__ENTRIES SHOWN__.

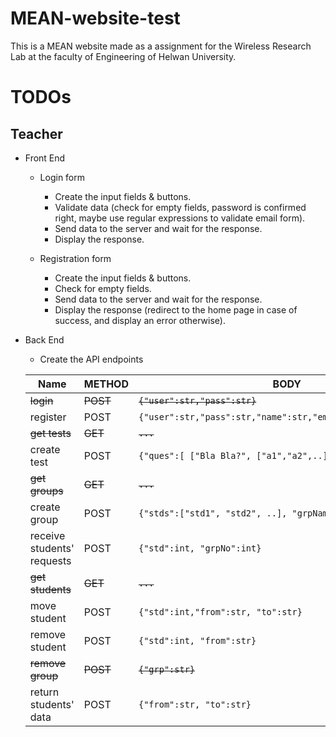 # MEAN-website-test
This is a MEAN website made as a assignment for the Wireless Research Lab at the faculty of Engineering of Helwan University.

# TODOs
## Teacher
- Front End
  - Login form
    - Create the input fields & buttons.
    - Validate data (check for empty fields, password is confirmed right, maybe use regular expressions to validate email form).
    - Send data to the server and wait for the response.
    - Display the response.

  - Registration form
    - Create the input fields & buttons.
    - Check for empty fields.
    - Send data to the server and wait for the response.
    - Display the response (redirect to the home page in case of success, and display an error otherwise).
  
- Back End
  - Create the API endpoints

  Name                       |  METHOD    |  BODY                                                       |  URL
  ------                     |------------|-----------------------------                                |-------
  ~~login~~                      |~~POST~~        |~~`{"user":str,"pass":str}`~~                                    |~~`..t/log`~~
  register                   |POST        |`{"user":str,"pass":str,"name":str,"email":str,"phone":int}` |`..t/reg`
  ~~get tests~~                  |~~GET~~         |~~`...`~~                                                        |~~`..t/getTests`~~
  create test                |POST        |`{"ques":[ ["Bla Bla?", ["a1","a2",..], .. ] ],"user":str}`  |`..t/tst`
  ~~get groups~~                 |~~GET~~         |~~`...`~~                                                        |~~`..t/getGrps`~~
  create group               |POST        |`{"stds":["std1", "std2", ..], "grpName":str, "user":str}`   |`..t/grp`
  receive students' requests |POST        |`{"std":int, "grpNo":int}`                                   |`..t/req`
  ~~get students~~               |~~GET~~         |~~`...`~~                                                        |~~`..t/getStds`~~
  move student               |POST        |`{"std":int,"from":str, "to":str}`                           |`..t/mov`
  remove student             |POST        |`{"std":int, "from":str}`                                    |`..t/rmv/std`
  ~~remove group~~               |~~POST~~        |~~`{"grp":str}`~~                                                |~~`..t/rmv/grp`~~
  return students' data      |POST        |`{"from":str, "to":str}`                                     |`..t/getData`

__DIRECTIONS FOR THIS TASK__. Word for word, give the data above again, without any images.

__EXERCISE ANSWER__.
 # MEAN-website-test
This is a MEAN website made as a assignment for the Wireless Research Lab at the faculty of Engineering of Helwan University.

# TODOs
## Teacher
- Front End
  - Login form
    - Create the input fields & buttons.
    - Validate data (check for empty fields, password is confirmed right, maybe use regular expressions to validate email form).
    - Send data to the server and wait for the response.
    - Display the response.

  - Registration form
    - Create the input fields & buttons.
    - Check for empty fields.
    - Send data to the server and wait for the response.
    - Display the response (redirect to the home page in case of success, and display an error otherwise).
  
- Back End
  - Create the API endpoints

  Name                       |  METHOD    |  BODY                                                       |  URL
  ------                     |------------|-----------------------------                                |-------
  ~~login~~                      |~~POST~~        |~~`{"user":str,"pass":str}`~~                                    |~~`..t/log`~~
  register                   |POST        |`{"user":str,"pass":str,"name":str,"email":str,"phone":int}` |`..t/reg`
  ~~get tests~~                  |~~GET~~         |~~`...`~~                                                        |~~`..t/getTests`~~
  create test                |POST        |`{"ques":[ ["Bla Bla?", ["a1","a2",..], .. ] ],"user":str}`  |`..t/tst`
  ~~get groups~~                 |~~GET~~         |~~`...`~~                                                        |~~`..t/getGrps`~~
  create group               |POST        |`{"stds":["std1", "std2", ..], "grpName":str, "user":str}`   |`..t/grp`
  receive students' requests |POST        |`{"std":int, "grpNo":int}`                                   |`..t/req`
  ~~get students~~               |~~GET~~         |~~`...`~~                                                        |~~`..t/getStds`~~
  move student               |POST        |`{"std":int,"from":str, "to":str}`                           |`..t/mov`
  remove student             |POST        |`{"std":int, "from":str}`                                    |`..t/rmv/std`
  ~~remove group~~               |~~POST~~        |~~`{"grp":str}`~~                                                |~~`..t/rmv/grp`~~
  return students' data      |POST        |`{"from":str, "to":str}`                                     |`..t/getData`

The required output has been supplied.